The accused was driving a grey Mitsubishi sedan, registration TYX628. Senior Constable PAGE spoke to the driver, who provided a false name, that of his brother, John William HENDERSON.  The accused licence was suspended by Vicroads on 10th August 2014 due to a failure to re-sit a knowledge and drive test.  The accused refused to speak to S/C PAGE when follow up enquiries were made at the accused’s residential address.

  1. In October 2017, Magistrate Masood found Mr Marijancevic guilty of both charges.  He was convicted and fined $400 as part of an aggregate order.  There was also an order that he be suspended from driving in Victoria for seven months, effective from 24 October 2017.  Mr Marijancevic immediately appealed to the County Court against these orders.

  1. The appeal was listed for hearing on 19 March 2018.  On 13 March 2018, Mr Marijancevic issued a subpoena addressed to the Director, Customer Service of the Roads Corporation of Victoria (VicRoads).  On 16 March 2018, VicRoads applied for an order that the subpoena be set aside.

  1. The hearing proceeded before Judge Murphy on 19 March 2018.  Mr Marijancevic appeared for himself.  At the commencement of the hearing, Mr Marijancevic applied for the judge to excuse himself from hearing the appeal on the ground of apprehended bias.  After hearing argument, his Honour rejected that application.  He then heard the application by VicRoads to set aside the subpoena, and determined that it should be set aside.  On the basis of that ruling, Mr Marijancevic abandoned his appeal.  His Honour made orders striking out the appeal and setting aside the subpoena.  He also ordered Mr Marijancevic to pay costs of $1,500 to VicRoads.

  1. In this proceeding, Mr Marijancevic seeks judicial review of the orders of the County Court made on 19 March 2018.  He asks this Court to quash those orders and to reinstate his appeal to the County Court.  The grounds relied upon in his originating motion are that the appeal judge:

(1)        wrongly took into account an irrelevant unrelated civil Supreme Court judgment to set aside the subpoena;

(2)        did not apply the correct test to set aside the subpoena, which required an assessment of whether it appeared ‘on the cards’ that the documents sought might assist Mr Marijancevic’s case and formed part of a legitimate forensic purpose;

(3) failed to consider that a certificate issued by an authorised officer under s 84 of the Road Safety Act is, in the absence of evidence to the contrary, proof of the matters stated in the certificate;

(4) unfairly hindered Mr Marijancevic, a self-represented and inexperienced litigant, in his attempts to investigate whether there was evidence that contradicted the matters stated in the s 84 certificate;

(5) erred in setting aside the subpoena, including because the Director had certified several s 84 certificates served upon Mr Marijancevic in the past; and

(6)        erred in refusing Mr Marijancevic’s application to adjourn the hearing of VicRoads’ application to set aside the subpoena.

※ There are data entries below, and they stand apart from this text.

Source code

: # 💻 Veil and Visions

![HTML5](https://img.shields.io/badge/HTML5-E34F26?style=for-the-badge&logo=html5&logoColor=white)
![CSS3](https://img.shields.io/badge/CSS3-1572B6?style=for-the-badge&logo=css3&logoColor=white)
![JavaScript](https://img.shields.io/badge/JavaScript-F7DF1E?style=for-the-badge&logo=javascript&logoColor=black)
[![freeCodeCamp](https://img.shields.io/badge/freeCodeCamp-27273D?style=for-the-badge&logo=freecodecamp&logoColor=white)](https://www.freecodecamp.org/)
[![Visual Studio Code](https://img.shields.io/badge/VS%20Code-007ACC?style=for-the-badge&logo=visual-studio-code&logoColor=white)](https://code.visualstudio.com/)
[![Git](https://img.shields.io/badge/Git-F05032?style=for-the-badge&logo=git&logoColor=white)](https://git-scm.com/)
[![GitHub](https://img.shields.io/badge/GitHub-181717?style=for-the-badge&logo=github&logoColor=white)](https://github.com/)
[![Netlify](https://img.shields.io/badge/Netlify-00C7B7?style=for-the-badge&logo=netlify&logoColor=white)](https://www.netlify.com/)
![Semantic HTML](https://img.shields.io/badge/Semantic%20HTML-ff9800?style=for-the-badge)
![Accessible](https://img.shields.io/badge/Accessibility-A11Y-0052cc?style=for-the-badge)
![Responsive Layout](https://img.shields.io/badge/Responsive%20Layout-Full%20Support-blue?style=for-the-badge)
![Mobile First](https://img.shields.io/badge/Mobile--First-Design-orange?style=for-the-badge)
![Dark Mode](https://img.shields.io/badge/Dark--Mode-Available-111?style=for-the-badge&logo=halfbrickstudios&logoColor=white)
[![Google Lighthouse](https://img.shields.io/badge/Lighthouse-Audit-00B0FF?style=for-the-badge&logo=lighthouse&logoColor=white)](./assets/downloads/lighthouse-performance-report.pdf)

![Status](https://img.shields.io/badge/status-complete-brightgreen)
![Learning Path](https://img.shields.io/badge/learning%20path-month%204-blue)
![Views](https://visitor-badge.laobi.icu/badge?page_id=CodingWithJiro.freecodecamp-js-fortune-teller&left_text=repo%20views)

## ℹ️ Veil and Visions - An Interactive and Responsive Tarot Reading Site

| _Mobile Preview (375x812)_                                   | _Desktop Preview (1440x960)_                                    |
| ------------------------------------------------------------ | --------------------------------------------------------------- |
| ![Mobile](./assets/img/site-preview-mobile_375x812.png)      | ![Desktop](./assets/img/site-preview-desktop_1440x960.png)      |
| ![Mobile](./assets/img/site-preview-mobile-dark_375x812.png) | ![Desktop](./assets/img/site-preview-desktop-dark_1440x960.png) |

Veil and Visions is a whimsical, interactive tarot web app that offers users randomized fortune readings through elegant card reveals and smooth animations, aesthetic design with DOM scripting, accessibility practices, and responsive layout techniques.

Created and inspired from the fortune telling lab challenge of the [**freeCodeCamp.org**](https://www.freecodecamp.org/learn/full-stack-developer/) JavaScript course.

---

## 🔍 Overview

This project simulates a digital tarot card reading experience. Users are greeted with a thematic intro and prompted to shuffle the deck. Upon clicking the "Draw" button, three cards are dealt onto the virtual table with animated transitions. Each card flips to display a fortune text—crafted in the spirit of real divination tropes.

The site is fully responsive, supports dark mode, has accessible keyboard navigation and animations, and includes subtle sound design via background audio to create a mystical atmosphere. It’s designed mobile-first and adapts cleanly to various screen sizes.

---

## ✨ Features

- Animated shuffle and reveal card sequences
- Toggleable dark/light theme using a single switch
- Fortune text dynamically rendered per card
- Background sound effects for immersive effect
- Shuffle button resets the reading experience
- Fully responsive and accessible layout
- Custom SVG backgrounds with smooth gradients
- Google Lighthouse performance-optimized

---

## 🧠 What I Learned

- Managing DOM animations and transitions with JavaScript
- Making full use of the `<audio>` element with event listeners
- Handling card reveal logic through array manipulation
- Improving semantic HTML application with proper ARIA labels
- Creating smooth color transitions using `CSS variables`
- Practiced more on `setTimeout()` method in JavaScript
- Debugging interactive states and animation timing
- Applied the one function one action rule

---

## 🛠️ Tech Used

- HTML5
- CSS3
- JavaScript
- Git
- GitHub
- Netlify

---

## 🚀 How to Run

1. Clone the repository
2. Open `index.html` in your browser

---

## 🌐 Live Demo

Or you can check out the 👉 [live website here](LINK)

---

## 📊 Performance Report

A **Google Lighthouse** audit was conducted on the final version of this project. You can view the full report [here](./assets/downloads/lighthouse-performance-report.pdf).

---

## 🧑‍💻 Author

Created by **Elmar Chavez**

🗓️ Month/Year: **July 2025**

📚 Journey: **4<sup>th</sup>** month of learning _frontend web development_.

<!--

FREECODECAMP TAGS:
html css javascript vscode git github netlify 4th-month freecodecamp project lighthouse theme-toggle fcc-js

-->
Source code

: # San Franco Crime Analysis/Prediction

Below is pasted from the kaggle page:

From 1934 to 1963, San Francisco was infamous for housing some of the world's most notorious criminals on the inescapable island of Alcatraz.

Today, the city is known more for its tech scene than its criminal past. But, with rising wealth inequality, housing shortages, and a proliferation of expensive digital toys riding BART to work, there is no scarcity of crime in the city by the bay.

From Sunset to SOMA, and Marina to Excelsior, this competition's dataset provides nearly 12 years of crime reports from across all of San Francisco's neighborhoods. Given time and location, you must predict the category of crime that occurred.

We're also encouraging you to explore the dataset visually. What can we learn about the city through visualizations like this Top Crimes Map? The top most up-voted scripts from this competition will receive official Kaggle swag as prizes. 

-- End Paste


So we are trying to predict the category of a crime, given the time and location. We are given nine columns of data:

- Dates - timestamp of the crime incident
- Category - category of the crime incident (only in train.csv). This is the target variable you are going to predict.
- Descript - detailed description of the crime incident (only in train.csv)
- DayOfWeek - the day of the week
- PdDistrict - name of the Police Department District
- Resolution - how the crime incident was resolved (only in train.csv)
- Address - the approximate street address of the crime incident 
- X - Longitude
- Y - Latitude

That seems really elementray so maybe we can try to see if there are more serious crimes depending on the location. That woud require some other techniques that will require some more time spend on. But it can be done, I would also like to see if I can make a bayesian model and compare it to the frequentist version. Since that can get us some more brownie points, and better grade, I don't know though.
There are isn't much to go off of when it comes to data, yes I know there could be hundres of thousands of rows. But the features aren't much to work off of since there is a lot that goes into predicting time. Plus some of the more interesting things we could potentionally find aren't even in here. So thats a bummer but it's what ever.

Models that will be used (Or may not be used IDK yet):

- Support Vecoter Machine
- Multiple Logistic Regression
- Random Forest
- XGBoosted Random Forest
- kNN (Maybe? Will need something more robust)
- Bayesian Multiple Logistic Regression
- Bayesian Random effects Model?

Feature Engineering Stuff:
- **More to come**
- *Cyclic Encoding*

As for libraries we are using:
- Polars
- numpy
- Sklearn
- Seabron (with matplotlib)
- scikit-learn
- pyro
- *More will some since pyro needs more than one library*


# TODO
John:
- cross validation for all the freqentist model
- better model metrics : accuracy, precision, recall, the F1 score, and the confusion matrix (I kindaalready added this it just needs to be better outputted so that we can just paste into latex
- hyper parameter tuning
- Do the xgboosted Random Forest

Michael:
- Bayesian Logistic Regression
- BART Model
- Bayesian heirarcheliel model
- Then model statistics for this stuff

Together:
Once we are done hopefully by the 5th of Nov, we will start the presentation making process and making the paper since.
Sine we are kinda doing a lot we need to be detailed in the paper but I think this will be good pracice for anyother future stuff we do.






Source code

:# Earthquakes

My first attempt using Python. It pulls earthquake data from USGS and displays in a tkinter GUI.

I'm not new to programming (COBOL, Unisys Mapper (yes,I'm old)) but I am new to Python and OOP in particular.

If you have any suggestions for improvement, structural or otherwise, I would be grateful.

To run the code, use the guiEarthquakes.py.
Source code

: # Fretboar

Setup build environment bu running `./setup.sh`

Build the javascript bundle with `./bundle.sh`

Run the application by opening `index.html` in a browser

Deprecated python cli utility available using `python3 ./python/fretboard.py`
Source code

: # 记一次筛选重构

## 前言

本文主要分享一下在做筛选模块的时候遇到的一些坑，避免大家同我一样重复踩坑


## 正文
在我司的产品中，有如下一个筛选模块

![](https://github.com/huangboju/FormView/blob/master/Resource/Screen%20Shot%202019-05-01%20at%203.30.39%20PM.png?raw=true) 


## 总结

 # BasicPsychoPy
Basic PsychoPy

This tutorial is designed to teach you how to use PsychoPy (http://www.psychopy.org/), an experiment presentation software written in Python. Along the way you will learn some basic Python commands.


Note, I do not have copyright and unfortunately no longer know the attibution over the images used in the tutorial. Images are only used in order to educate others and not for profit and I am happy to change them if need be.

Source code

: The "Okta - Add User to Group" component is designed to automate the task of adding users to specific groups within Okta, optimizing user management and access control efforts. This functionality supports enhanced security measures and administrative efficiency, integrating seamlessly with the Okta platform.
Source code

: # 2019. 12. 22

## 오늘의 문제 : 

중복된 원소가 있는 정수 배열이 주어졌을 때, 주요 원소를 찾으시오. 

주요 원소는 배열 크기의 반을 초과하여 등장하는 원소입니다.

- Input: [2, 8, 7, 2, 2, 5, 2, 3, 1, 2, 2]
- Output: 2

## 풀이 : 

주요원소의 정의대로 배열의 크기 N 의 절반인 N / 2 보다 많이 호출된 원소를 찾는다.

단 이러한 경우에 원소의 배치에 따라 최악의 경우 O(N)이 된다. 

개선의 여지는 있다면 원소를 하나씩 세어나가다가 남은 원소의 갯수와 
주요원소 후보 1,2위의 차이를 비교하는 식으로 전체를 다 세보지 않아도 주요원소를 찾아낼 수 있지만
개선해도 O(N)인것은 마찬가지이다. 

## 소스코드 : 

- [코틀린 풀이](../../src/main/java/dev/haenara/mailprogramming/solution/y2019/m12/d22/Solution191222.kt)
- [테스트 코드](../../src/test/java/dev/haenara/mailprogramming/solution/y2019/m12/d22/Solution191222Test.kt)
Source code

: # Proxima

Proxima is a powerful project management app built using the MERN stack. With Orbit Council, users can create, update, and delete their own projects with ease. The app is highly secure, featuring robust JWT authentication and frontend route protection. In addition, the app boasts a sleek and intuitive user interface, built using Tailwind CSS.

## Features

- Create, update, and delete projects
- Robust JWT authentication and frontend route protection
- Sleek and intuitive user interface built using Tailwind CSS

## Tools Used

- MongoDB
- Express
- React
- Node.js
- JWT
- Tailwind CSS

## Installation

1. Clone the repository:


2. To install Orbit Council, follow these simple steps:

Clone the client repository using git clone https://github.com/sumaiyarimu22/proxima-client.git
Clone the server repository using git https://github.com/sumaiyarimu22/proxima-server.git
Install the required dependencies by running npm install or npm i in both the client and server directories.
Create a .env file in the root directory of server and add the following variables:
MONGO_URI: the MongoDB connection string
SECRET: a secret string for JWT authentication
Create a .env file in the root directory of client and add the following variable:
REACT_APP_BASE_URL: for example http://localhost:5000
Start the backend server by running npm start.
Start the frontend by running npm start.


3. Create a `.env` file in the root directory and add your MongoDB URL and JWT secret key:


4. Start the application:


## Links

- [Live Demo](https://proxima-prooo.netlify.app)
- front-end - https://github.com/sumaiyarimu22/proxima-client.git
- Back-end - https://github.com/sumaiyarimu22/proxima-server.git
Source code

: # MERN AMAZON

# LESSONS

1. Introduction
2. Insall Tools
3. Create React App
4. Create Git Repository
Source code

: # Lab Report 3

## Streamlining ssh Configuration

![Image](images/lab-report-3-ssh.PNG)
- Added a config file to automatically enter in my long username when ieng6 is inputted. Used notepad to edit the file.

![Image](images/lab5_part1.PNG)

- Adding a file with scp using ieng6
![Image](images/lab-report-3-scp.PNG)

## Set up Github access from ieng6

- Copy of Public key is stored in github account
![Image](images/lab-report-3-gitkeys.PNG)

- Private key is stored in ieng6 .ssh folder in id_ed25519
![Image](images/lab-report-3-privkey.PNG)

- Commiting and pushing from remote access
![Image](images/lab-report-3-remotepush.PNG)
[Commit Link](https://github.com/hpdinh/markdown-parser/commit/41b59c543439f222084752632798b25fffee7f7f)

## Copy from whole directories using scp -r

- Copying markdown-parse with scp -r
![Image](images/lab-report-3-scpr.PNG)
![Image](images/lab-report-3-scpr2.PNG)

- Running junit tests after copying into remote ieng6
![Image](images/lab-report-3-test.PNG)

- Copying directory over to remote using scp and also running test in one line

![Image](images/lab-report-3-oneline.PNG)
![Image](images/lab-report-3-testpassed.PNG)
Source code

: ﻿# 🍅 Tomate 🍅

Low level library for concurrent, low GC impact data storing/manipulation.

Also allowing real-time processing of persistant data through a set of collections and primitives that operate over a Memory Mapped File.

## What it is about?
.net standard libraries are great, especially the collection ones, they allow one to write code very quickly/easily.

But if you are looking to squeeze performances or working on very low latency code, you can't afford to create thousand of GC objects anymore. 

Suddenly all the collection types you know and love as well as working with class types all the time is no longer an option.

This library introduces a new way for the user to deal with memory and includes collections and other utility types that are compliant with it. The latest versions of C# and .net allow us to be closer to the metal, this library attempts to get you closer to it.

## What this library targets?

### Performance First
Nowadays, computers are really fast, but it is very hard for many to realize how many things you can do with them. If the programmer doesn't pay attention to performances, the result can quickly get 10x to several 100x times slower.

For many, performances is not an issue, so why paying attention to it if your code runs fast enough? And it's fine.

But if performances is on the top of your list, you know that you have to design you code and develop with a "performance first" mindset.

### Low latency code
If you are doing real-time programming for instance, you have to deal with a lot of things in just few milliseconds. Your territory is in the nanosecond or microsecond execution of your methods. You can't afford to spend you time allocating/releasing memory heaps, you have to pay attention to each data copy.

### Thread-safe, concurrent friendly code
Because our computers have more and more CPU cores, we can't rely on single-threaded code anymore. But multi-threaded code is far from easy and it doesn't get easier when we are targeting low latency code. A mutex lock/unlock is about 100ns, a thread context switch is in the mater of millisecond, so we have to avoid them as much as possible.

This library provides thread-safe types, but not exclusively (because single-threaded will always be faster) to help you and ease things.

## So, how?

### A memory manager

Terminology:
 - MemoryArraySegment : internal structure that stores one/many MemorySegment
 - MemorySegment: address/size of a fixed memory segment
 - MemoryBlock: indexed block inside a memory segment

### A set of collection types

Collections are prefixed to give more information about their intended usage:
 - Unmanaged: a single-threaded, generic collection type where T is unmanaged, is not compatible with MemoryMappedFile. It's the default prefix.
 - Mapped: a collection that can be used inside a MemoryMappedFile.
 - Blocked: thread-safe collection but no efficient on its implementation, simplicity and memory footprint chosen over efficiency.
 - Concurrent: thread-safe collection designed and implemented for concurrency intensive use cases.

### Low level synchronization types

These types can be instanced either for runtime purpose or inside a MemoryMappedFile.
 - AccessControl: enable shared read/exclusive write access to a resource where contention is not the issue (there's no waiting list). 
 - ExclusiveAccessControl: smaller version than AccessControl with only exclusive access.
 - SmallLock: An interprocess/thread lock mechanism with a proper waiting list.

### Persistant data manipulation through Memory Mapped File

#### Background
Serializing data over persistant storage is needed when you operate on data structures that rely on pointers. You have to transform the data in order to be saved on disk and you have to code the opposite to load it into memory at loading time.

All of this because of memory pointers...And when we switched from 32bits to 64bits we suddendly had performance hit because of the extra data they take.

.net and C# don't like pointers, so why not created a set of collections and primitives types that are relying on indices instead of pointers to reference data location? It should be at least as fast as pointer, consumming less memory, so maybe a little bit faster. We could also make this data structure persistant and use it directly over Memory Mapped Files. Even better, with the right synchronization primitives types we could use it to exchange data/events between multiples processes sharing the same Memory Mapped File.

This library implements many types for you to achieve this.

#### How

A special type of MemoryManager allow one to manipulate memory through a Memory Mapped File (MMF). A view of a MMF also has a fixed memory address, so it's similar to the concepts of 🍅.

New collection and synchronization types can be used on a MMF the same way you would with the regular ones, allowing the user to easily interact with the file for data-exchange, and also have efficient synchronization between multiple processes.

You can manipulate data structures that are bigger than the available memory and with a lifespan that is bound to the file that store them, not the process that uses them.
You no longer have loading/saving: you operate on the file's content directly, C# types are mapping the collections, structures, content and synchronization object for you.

  1. Mr Marijancevic also seeks a declaration that the appeal judge’s rejection of his apprehended bias application was invalid.

  1. At the hearing, Mr Marijancevic maintained his argument that the judge should have recused himself for apprehended bias.  His grounds for challenging the appeal judge’s decision to set aside the subpoena were consolidated into a single ground, that he did not receive a fair hearing.  He argued that the appeal judge did not give him due assistance to overcome the disadvantages he faced as a self-represented litigant.

  1. For the reasons that follow, neither ground is made out.  The appeal judge was correct to reject Mr Marijancevic’s bias application.  His Honour gave Mr Marijancevic a reasonable opportunity to advance his case as to why the subpoena should not be set aside, and was not obliged to alert Mr Marijancevic to an alternative argument that was not relevant to the application to set aside the subpoena.

Apprehended bias

  1. Where a question arises as to the impartiality of a judge, the governing principle is that the judge is disqualified if ‘a fair-minded lay observer might reasonably apprehend that the judge might not bring an impartial mind to the resolution of the question the judge is required to decide’.[1]  This is a robust test, which attributes to the fair-minded lay observer knowledge of the relevant circumstances and surrounding context.[2]  Relevantly here, the fair minded lay observer is taken to understand that judges must make decisions in accordance with law, and have a duty to act with integrity and impartiality.[3] 

    [1]Ebner v Official Trustee in Bankruptcy (2000) 205 CLR 337, [6] (Gleeson CJ, McHugh, Gummow and Hayne JJ).

    [2]Isbester v Knox City Council (2015) 255 CLR 135, [23] (Kiefel, Bell, Keane and Nettle JJ).

    [3]Laws v Australian Broadcasting Tribunal (1990) 170 CLR 70, 87–88 (Mason CJ and Brennan J); Helljay Investments Pty Ltd v Deputy Commissioner of Taxation (1999) 74 ALJR 68, [12]; Ronan v ANZ Banking Group Ltd (2000) 2 VR 531, [43] (Ormiston and Batt JJA).

  1. Before the appeal judge, Mr Marijancevic explained the basis of his bias application as follows:

… a few months ago you have my brother before you. John William Henderson and ah I was here to assist him. There was an order placed by you in the court, ah prohibiting members of the public attending the hearing, and I wasn’t allowed in, and I made a complaint to a newly formed committee for hearing complaints against judges. So that’s the position. On that basis, I would ask Your Honour to excuse yourself from hearing this matter.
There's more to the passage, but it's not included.